What you should do: Everything from the line containing "#### Motivatie - grenzen" through the line containing "applicatie te komen." should be repeated exactly, and nothing else from the data.

Segment Start: Records for this exercise

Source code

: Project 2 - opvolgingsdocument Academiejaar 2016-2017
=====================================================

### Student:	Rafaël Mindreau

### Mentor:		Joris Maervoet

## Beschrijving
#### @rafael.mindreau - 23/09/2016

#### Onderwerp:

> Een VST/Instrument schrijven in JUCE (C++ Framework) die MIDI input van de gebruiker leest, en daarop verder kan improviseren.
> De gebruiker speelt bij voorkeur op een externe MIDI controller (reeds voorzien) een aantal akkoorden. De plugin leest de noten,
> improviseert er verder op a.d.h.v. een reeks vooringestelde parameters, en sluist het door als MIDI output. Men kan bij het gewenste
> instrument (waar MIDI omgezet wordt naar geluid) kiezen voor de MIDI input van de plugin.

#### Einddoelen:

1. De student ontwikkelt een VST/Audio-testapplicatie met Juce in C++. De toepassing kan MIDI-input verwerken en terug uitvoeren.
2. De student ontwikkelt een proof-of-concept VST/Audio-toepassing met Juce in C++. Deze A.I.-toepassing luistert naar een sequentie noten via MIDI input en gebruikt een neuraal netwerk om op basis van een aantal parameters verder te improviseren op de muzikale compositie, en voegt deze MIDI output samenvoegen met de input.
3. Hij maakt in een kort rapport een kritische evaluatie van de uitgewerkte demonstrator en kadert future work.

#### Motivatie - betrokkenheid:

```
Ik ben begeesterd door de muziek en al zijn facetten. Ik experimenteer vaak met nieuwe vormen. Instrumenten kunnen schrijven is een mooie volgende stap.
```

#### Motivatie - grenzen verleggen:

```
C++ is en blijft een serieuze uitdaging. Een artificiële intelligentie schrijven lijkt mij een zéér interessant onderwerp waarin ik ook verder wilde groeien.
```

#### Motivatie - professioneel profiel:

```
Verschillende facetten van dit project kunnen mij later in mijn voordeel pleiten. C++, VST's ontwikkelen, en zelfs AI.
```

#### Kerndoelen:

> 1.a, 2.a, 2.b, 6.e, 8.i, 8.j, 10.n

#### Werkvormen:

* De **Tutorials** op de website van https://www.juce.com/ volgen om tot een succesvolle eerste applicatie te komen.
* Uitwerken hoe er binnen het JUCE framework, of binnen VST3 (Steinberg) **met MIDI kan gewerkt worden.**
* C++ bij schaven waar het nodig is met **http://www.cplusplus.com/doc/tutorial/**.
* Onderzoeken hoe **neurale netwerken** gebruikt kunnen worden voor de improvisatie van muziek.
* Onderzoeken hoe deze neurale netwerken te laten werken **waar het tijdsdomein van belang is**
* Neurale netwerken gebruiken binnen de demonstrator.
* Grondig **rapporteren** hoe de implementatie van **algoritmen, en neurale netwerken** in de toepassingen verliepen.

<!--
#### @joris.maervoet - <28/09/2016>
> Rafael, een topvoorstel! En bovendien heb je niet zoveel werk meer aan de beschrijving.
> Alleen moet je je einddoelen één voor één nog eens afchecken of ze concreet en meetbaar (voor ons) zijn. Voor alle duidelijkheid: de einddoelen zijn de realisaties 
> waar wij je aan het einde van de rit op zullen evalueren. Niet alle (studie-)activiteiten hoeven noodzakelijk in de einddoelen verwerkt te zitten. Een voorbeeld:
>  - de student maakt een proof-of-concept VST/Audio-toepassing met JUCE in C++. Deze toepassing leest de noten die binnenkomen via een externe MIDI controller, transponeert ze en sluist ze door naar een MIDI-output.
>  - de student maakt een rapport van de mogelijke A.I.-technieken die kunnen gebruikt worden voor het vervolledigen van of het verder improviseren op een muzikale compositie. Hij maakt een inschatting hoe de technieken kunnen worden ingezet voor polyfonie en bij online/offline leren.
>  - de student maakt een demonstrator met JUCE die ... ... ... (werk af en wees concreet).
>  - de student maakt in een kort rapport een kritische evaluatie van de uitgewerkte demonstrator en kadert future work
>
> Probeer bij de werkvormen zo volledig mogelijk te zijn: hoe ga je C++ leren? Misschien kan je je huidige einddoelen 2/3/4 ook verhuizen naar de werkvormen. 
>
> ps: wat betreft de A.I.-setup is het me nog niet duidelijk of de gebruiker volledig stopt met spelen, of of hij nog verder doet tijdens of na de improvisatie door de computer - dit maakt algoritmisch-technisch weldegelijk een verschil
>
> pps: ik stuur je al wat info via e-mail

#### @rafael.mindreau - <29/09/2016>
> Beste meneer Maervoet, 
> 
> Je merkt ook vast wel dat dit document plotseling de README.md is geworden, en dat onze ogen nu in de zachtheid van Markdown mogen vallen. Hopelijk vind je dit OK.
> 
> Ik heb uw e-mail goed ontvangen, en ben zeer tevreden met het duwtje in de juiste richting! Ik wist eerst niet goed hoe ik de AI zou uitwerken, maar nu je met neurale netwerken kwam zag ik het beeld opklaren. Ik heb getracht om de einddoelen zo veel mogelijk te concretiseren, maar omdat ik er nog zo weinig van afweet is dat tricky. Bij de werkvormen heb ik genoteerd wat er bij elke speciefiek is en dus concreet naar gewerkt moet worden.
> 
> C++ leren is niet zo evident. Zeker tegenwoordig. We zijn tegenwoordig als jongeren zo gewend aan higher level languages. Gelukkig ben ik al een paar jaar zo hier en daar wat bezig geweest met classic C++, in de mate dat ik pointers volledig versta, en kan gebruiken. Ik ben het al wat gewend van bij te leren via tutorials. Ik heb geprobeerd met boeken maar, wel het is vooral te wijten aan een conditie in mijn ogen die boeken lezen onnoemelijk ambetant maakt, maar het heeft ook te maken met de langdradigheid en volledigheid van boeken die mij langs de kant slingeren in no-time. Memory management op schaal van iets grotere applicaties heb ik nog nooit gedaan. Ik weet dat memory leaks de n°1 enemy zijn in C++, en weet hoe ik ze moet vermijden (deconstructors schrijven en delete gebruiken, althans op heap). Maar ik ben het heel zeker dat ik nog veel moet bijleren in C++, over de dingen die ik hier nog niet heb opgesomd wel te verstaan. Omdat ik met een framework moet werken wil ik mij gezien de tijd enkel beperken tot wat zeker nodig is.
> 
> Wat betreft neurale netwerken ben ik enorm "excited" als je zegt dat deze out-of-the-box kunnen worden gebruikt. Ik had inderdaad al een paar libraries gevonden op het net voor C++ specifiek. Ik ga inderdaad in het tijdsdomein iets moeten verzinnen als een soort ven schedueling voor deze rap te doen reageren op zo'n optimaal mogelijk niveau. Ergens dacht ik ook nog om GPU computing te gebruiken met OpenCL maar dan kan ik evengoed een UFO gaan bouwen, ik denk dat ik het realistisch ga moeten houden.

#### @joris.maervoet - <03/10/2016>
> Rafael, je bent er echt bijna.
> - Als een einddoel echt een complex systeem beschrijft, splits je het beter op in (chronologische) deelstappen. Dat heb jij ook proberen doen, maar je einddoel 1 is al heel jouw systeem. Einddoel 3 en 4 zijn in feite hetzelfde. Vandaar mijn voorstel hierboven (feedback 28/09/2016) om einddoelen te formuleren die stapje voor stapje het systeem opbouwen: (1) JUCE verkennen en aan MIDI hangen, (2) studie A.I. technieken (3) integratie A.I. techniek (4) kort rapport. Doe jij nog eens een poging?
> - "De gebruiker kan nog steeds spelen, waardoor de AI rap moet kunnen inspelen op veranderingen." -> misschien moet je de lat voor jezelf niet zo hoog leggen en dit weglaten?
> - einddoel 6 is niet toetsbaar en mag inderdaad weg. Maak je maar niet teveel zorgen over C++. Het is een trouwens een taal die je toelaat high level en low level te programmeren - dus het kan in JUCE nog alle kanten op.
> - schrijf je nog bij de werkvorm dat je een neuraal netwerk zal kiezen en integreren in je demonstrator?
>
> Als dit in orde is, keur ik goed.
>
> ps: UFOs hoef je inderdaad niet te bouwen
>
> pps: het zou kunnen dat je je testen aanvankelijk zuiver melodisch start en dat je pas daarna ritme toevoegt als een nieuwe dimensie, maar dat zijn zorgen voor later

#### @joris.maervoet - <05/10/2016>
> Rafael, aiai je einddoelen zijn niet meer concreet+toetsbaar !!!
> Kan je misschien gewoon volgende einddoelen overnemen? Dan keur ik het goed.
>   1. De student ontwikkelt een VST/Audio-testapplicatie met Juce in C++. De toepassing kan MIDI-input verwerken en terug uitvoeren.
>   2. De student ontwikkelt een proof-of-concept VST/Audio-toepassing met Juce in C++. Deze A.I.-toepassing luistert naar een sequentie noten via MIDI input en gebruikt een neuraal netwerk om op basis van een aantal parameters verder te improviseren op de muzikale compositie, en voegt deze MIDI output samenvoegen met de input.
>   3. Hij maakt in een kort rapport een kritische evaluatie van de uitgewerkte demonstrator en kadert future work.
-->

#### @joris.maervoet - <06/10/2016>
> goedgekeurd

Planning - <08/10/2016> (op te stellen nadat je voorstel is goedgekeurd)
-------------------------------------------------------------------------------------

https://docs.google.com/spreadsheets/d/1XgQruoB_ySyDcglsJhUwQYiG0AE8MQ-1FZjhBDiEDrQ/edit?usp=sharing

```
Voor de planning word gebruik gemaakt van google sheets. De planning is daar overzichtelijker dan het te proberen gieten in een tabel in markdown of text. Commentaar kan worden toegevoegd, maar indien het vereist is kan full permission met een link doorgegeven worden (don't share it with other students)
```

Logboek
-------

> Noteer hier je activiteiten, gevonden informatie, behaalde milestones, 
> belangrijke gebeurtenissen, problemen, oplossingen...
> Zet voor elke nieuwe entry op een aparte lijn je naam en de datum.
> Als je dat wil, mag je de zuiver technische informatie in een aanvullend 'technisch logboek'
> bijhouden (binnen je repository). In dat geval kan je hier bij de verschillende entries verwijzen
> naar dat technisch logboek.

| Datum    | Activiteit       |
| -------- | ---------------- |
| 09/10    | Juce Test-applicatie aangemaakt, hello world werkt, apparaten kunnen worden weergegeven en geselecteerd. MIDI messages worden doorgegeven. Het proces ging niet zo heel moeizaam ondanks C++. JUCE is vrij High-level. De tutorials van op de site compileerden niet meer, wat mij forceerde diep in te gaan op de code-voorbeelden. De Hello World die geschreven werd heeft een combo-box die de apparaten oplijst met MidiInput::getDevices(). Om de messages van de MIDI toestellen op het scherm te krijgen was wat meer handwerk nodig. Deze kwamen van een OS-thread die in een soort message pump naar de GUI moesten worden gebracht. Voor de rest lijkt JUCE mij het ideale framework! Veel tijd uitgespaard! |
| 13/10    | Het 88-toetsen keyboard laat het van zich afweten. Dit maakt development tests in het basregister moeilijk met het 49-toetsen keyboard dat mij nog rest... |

Segment End: Records for this exercise

Result:
#### Motivatie - grenzen verleggen:

```
C++ is en blijft een serieuze uitdaging. Een artificiële intelligentie schrijven lijkt mij een zéér interessant onderwerp waarin ik ook verder wilde groeien.
```

#### Motivatie - professioneel profiel:

```
Verschillende facetten van dit project kunnen mij later in mijn voordeel pleiten. C++, VST's ontwikkelen, en zelfs AI.
```

#### Kerndoelen:

> 1.a, 2.a, 2.b, 6.e, 8.i, 8.j, 10.n

#### Werkvormen:

* De **Tutorials** op de website van https://www.juce.com/ volgen om tot een succesvolle eerste applicatie te komen.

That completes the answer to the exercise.